Regular readers may recall that in January I wrote about Tom Cotton after he was profiled in Politico, citing him as an example of the kind of conservative who’s entirely happy about the idea of his constituents suffering if it means the demise of the Welfare State:
Cotton is emblematic of a brand of movement conservatism that has slowly taken over the Republican Party after decades of struggle; saw its ultimate validation in the 2010 midterm elections; and isn’t about to loosen its grip on its trophy of ideological war. Its shock troops believe in a rigid, permanent model of governance that is impervious not only to Washington power games and deal-making, but to the social and economic consequences of its preferred policies and indeed to all contrary empirical evidence. Most of them believe the destruction of the Welfare State is the only path consistent with patriotism and constitutional government; many (I don’t know enough about Cotton to know if he shares this particular motivation) believe their ideology reflects obedience to the eternal laws of Almighty God.

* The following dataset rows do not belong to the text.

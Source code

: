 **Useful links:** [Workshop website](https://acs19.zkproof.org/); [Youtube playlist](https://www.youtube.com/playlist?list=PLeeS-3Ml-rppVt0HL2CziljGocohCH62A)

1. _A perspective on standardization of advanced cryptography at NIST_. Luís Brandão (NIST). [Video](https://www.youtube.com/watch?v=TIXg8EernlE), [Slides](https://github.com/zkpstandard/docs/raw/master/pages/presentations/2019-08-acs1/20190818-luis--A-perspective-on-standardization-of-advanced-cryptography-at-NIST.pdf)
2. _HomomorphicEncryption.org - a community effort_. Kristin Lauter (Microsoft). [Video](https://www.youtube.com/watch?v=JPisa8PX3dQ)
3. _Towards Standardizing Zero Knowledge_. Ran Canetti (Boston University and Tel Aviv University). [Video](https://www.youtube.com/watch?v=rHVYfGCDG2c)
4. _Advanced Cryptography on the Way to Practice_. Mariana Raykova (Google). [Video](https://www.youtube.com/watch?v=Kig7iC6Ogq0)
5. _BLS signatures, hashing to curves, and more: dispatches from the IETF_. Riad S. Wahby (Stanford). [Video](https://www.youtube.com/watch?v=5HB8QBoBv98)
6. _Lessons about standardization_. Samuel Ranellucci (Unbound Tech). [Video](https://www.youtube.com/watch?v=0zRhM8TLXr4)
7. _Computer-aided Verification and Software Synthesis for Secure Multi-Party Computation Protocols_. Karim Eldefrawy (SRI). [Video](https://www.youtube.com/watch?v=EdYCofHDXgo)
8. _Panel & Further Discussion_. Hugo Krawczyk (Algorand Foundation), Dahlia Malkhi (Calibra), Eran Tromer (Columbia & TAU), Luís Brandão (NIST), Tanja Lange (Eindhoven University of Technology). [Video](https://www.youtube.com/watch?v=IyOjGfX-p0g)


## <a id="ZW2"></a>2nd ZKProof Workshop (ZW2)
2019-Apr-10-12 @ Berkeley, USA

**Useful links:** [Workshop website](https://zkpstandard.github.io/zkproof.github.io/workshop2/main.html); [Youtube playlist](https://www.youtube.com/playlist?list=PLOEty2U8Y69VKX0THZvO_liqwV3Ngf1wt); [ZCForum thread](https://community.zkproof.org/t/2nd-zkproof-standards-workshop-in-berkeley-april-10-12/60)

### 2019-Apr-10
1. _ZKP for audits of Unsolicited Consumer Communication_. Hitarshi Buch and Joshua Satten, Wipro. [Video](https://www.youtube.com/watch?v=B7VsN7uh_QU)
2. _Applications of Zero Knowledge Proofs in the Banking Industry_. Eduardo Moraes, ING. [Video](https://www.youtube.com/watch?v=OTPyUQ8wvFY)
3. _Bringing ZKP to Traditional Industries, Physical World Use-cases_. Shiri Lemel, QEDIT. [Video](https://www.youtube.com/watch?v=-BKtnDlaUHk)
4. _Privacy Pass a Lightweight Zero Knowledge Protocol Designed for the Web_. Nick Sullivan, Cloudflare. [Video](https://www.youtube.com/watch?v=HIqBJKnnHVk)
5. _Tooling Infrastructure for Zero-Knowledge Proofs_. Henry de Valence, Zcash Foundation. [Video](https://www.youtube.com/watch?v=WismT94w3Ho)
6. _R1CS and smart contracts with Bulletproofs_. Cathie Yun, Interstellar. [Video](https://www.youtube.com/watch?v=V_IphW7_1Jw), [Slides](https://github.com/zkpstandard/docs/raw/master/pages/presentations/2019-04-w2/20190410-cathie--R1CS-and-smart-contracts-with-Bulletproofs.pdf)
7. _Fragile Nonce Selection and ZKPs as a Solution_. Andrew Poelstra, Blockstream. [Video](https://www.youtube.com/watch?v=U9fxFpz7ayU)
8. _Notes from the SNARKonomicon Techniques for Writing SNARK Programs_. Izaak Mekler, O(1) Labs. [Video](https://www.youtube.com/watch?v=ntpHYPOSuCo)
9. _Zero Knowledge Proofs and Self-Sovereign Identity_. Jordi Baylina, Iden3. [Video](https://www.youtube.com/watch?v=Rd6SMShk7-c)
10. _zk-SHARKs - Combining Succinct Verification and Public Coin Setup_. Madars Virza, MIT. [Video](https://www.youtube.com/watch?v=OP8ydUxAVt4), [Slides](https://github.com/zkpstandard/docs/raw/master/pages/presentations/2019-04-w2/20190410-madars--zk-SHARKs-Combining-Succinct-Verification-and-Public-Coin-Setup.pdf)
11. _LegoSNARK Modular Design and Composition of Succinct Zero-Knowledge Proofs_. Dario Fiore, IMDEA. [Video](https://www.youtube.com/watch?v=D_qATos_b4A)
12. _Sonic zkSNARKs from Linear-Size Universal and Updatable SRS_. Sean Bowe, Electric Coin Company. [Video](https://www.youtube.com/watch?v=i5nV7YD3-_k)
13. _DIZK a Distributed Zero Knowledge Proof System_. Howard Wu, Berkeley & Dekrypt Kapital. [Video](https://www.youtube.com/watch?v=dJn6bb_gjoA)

Cotton is also a good example of the kind of Republican candidate whose resume appeal is supposed to neutralize or more than neutralize his zaniness—a sort of microcosm of the common conservative vision of the GOP as a dazzling array of “attractive” candidates who all happen to be living in the nineteenth century and/or harboring fevered conspiracy theories. The packaging is certainly all Stu Rothenberg has noticed.